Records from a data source
[Start of section]
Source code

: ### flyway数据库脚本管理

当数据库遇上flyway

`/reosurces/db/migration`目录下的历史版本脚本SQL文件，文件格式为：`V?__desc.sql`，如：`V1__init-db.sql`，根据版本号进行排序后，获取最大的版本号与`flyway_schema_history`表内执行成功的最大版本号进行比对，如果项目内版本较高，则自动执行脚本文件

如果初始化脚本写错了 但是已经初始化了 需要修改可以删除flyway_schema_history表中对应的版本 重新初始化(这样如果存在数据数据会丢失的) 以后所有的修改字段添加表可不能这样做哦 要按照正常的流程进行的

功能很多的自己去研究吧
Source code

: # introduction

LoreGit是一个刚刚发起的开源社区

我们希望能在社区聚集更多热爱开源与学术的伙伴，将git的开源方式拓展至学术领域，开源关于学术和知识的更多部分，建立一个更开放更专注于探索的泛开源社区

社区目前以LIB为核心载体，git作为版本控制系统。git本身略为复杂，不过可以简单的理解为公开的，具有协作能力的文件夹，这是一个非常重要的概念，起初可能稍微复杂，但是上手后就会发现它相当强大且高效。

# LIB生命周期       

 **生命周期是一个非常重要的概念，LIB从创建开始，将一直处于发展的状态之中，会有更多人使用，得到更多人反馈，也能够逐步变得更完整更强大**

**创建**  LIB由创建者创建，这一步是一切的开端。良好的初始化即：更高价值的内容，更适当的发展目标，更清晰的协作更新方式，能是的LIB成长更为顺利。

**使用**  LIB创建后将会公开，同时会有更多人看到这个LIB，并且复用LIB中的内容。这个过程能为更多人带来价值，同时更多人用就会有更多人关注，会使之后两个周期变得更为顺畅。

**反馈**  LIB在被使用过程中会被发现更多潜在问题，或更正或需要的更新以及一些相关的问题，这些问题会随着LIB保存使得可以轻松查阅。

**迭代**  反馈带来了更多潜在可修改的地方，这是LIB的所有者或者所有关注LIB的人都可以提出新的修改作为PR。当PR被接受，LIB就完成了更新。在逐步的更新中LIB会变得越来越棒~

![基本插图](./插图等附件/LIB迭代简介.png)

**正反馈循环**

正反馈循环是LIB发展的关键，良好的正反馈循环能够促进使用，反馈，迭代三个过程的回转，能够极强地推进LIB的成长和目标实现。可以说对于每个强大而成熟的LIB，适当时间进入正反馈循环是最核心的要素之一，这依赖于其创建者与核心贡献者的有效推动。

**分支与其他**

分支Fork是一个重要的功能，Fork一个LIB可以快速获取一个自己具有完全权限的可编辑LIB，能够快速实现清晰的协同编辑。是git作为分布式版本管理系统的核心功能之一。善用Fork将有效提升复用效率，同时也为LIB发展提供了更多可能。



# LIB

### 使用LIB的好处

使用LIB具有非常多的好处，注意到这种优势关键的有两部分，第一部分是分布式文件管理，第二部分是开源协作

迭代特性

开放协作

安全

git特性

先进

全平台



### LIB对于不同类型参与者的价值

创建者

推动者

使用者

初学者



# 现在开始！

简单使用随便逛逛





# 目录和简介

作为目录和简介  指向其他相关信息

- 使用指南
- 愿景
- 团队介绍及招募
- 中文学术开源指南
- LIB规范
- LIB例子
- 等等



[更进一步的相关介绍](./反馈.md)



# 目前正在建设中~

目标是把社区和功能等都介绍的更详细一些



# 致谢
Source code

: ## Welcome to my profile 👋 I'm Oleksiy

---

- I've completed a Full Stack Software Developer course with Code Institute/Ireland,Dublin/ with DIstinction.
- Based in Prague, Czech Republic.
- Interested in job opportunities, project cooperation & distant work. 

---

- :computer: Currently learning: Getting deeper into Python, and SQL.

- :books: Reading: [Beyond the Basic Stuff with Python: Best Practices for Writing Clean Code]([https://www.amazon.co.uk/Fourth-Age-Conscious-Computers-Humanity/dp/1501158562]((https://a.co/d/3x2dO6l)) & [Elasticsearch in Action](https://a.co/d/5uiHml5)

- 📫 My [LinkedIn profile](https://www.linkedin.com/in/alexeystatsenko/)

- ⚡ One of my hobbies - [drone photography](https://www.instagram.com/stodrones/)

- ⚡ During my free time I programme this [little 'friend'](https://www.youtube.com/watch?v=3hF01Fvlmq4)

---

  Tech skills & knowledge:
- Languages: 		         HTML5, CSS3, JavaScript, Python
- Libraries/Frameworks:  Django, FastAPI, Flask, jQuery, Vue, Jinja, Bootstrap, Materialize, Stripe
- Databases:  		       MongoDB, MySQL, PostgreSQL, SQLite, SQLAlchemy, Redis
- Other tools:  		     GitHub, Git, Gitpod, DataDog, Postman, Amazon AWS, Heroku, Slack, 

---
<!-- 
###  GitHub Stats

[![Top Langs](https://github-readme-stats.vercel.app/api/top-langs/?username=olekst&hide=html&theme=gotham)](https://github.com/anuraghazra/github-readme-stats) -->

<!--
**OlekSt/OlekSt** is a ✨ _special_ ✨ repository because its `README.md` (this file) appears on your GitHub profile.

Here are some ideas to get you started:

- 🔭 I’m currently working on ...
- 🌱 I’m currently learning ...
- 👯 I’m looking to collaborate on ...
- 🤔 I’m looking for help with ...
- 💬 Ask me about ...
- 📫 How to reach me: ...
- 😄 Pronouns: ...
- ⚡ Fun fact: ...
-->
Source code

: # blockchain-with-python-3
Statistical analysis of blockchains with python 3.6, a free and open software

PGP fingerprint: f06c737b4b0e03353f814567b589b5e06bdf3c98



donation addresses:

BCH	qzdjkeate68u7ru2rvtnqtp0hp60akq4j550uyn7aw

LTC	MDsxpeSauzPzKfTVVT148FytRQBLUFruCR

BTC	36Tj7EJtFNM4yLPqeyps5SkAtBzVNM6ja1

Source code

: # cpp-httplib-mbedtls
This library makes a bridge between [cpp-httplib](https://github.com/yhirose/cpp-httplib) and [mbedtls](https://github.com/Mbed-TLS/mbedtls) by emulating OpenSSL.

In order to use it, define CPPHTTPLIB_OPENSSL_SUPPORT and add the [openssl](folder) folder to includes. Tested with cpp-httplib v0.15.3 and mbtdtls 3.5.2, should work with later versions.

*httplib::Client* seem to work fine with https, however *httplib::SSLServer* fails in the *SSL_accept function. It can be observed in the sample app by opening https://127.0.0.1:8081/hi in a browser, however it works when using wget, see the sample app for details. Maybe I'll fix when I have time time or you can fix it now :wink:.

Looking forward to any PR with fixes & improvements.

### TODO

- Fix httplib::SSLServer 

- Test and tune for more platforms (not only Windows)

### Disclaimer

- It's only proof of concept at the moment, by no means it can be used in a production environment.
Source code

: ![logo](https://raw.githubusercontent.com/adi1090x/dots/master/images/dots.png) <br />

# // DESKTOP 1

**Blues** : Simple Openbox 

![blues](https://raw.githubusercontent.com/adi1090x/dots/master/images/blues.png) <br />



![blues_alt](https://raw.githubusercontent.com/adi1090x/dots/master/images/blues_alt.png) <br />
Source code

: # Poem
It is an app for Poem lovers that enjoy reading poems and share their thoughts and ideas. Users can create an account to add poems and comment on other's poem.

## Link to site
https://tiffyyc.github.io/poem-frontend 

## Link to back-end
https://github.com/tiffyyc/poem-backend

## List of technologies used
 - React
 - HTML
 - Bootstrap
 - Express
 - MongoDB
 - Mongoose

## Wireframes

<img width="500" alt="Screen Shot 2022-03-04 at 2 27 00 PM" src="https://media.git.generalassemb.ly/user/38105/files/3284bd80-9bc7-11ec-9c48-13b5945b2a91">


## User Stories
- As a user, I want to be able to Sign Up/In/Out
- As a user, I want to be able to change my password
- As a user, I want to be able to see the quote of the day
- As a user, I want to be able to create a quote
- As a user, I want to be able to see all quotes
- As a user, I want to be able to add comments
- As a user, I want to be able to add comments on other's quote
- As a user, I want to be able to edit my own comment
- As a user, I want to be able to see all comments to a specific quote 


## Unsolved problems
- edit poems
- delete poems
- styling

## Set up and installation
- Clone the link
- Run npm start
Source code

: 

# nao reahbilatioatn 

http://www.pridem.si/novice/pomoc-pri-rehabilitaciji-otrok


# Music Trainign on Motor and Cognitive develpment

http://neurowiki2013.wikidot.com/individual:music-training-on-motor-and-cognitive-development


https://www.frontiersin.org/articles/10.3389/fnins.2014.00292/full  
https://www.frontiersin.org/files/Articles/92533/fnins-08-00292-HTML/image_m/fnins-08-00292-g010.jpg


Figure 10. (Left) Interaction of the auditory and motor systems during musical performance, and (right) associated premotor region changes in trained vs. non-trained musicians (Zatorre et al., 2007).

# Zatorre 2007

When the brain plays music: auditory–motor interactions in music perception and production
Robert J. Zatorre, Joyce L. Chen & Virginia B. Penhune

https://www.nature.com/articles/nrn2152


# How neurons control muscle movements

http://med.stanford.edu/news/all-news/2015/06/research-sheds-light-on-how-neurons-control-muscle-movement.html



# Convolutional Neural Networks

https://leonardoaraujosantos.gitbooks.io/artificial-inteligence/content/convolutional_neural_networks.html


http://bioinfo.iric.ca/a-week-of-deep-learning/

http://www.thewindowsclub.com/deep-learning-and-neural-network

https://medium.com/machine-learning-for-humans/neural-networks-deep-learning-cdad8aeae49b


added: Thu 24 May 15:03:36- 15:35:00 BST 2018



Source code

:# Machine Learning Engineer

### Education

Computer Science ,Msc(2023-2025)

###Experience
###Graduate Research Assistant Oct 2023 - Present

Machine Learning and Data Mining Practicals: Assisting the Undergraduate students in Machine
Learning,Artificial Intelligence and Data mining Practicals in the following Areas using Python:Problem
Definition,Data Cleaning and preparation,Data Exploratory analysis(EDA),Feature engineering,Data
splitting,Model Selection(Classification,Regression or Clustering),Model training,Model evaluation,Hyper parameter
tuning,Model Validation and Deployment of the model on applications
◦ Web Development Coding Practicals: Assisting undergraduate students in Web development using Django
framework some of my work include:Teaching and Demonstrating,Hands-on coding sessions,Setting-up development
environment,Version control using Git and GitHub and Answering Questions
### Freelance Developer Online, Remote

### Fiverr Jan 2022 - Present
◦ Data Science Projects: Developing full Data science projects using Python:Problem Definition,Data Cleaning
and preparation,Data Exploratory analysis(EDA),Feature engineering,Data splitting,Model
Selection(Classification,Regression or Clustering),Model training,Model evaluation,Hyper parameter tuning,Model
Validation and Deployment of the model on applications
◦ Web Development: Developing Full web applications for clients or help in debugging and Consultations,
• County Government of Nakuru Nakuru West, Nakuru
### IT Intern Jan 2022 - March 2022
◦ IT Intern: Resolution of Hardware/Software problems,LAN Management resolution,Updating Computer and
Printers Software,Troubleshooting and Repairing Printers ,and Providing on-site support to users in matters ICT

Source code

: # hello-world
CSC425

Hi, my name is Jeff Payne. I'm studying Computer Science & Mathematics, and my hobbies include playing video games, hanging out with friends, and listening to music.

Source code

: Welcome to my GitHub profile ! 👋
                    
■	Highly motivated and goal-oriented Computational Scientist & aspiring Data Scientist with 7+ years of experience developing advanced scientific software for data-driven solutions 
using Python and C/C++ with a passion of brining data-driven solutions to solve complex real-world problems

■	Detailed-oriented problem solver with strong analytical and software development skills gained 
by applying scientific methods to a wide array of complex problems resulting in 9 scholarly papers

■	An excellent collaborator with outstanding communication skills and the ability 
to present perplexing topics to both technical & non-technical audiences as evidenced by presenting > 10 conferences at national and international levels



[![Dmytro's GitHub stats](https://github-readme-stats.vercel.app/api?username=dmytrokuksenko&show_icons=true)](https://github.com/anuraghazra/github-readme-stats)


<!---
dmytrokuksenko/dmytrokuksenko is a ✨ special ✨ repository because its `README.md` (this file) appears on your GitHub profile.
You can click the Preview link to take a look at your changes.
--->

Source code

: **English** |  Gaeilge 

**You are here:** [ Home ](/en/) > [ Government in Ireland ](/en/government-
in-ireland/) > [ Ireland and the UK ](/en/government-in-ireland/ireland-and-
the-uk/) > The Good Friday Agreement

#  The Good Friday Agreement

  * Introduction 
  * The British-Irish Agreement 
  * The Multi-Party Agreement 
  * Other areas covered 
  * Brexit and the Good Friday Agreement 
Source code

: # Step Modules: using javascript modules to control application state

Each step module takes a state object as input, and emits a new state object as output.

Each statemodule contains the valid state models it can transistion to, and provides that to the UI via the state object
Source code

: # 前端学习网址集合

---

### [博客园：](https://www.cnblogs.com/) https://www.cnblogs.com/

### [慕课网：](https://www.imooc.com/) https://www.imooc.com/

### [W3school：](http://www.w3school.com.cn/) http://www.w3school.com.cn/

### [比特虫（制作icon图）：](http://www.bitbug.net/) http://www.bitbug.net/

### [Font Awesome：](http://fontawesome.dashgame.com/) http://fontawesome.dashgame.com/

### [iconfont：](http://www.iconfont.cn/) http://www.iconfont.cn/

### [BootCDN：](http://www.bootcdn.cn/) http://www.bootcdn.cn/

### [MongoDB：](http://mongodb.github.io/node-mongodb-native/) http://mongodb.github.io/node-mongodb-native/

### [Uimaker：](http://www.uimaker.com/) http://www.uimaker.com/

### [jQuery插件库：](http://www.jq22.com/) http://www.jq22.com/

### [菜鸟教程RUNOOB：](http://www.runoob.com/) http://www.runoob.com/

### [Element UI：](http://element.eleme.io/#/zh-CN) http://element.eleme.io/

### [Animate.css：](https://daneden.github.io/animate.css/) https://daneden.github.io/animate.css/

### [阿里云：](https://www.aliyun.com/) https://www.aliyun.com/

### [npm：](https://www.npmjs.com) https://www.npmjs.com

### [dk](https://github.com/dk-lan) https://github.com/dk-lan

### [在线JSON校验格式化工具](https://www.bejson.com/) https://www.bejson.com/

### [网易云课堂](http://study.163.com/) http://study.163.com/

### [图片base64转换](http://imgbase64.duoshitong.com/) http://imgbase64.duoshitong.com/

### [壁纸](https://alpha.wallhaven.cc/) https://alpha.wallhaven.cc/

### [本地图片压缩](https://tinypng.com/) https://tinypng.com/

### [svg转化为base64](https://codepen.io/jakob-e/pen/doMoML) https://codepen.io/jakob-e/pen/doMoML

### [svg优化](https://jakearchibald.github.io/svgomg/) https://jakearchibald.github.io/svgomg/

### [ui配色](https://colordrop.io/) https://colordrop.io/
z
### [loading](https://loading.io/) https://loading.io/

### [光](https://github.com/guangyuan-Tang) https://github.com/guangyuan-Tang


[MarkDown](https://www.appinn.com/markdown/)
[End of section]
◆ Problem statement
Within the records above, count each line holding "poems". Write down only the number.

◆ Result
3